--- Data provided ---
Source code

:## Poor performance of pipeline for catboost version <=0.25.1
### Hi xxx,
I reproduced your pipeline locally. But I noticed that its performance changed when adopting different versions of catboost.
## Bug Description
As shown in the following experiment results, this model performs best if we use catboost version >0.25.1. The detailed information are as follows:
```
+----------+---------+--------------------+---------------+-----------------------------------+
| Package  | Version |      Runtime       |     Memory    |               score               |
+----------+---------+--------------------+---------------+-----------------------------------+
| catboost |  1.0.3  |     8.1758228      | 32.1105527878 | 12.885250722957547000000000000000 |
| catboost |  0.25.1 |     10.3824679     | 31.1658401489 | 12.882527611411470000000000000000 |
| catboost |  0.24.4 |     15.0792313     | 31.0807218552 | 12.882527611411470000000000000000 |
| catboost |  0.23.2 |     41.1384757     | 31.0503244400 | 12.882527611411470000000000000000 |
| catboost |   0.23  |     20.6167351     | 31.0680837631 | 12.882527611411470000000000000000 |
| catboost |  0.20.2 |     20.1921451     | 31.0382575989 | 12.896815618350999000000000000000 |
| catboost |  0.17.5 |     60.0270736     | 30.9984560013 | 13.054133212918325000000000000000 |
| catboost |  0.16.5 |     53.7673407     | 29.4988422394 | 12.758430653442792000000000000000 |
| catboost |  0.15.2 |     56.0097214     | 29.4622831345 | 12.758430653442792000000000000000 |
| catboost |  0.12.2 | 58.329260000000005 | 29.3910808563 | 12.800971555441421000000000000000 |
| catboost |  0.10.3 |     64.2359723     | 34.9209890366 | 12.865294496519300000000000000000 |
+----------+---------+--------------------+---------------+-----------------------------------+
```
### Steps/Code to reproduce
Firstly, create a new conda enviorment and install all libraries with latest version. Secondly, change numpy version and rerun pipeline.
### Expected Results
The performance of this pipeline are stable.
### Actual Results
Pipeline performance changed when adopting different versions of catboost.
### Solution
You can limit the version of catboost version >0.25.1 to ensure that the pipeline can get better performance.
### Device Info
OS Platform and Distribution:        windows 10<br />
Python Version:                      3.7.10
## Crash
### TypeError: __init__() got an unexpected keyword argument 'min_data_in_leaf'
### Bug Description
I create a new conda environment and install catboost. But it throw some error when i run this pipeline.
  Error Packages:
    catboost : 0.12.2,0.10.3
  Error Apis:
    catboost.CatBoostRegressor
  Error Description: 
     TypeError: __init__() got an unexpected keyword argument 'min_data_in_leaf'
---
Problem: Copy out every line from the data above in which the word "adopting" occurs.

Your solution:
I reproduced your pipeline locally. But I noticed that its performance changed when adopting different versions of catboost.
Pipeline performance changed when adopting different versions of catboost.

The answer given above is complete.